The data below should be copied out exactly, with its pictures omitted.

- _Source data_
▬▬▬
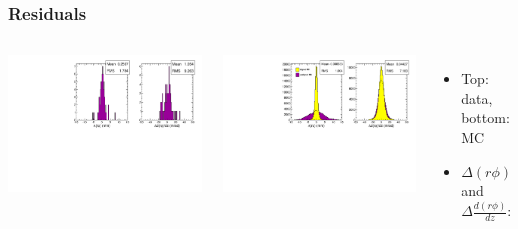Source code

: \documentclass[compress]{beamer}
\begin{document}
\begin{frame}
\frametitle{Residuals}

\begin{columns}
\includegraphics[width=\linewidth]{REAL_residuals.pdf}

\includegraphics[width=\linewidth]{MCBeamHalo_residuals.pdf}


\begin{itemize}
\item Top: data, bottom: MC

\item $\Delta (r\phi)$ and $\Delta \frac{d(r\phi)}{dz}$:
\end{itemize}


\end{columns}
\end{frame}
\end{document}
▬▬▬
- _Answer for this exercise_
Source code

: \documentclass[compress]{beamer}
\begin{document}
\begin{frame}
\frametitle{Residuals}

\begin{columns}
\includegraphics[width=\linewidth]{REAL_residuals.pdf}

\includegraphics[width=\linewidth]{MCBeamHalo_residuals.pdf}


\begin{itemize}
\item Top: data, bottom: MC

\item $\Delta (r\phi)$ and $\Delta \frac{d(r\phi)}{dz}$:
\end{itemize}


\end{columns}
\end{frame}
\end{document}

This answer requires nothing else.